2035 - a fila para a sopa
Nem vou perder muito tempo com o
tipo de criticas que foram dirigidas ao célebre manifesto sobre a
reestruturação da divida.
Na maior parte dos casos, essas critticas parecem
encomendas de um poder aborrecido por haver quem se atreva a pensar pela sua
própria cabeça.
Quando as criticas são intuitu
personae tornam-se apenas grosseiras.
Aquilo que quero comentar é a
oportunidade e a substância do manifesto.
Quanto à oportunidade, uma questão das que mais criticas mereceu, ocorre-me
o seguinte: «se não agora, quando?». De facto, neste momento ainda estamos sob
intervenção e a forma de sair do Programa de Ajustamento [eufemismo] está sob
discussão. Cito aqui o Economist desta semana, que considera que Portugal teria
necessidade de um programa cautelar, mas que não vai tê-lo – o que é do dominio
público – porque a tanto se opõe a Alemanha.
Não é dificil de ver que discutir
qualquer espécie de discussão sobre reestruturação da divida depois de sair-mos do programa, é
seguramente mais dificil do que discutir isso agora.
A questão que se coloca é
precisamente a de saber que rumo vai o País tomar depois de sair do ajustamento
[eufemismo]. A questão do “rumo” a tomar é mesmo a mais decisiva com que
Portugal se confronta, e um Governo que se preze tem de a encarar de frente e
tomar posição sobre ela.
Vem aqui a questão da substância: a discussão à volta do tema
«é possível pagar a divida ou não?», parece-me de todo inócua.

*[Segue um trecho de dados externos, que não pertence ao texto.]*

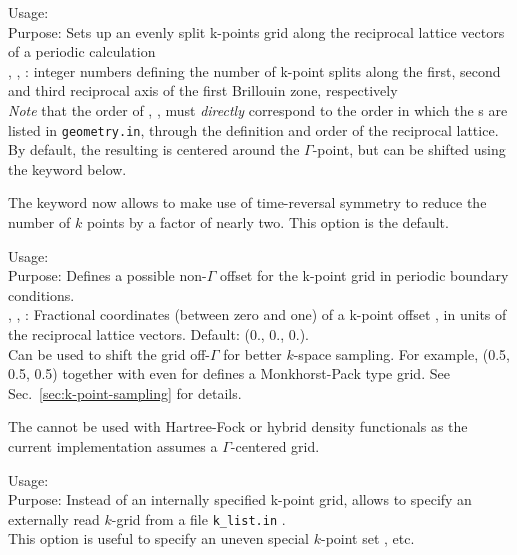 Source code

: {
  \noindent
  Usage:     \\[1.0ex]
  Purpose: Sets up an evenly split k-points grid along the reciprocal
    lattice vectors of a periodic calculation \\[1.0ex]
  , ,  : integer numbers defining the
    number of k-point splits along the first, second and third
    reciprocal axis of the first Brillouin zone, respectively \\
}
\emph{Note} that the order of , , 
must \emph{directly} correspond to the order in which the
s are listed in \texttt{geometry.in}, through
the definition and order of the reciprocal lattice. By
default, the resulting  is centered around the
$\Gamma$-point, but can be shifted using the 
keyword below.

The keyword  now allows to make use of
time-reversal symmetry to reduce the number of $k$ points by a factor of
nearly two. This option is the default.

{
  \noindent
  Usage:     \\[1.0ex]
  Purpose: Defines a possible non-$\Gamma$ offset for the k-point grid
    in periodic boundary conditions. \\[1.0ex]
  , ,  : Fractional coordinates
    (between zero and one) of a k-point offset , in units of the
    reciprocal lattice vectors. Default: (0., 0., 0.). \\
}
Can be used to shift the grid off-$\Gamma$ for better $k$-space
sampling. For example, (0.5, 0.5, 0.5) together with even  for
 defines a Monkhorst-Pack
\cite{Monkhorst76} type grid.  See Sec.~\ref{sec:k-point-sampling} for
details.

The  cannot be used with Hartree-Fock or hybrid density functionals
as the current implementation assumes a $\Gamma$-centered grid.

{
  \noindent
  Usage:  \\[1.0ex]
  Purpose: Instead of an internally specified k-point grid, allows to
    specify an externally read $k$-grid from a file
    \texttt{k\_list.in} .\\
}
This option is useful
to specify an uneven special $k$-point set \cite{Chadi73}, etc.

Há dias ouvia
Vitor Bento na TSF a dizer (com a habitual clareza e concisão) que essa questão não era decisiva, porque
nenhuma divida é paga , sendo paga ao tostão: o que os governos fazem é o roll
over da divida. Necessário é que por conta de juros e mais deficites, a divida
não se avolume.
É uma visão financeira da
questão. Daqui decorre que a divida seria sempre possível de ser paga. Essa é a
posição do governo.
O que não entra aqui em conta são
os custos sociais e politicos do pagamento da divida. Talvez a História ajude:
depois da Iª Guerra Mundial, a Alemanha ficou sobrecarregada com uma divida brutal.
O encargo dessa divida e a mesquinhez dos credores conduziu quase em linha
recta à IIª Guerra Mundial.
Bem que o Keynes avisou, mas deve
ter havido uns «maduros» e uns «moedas» que acharam que ele só estava a pensar
na sua própria pensão, ou coisa que o valha.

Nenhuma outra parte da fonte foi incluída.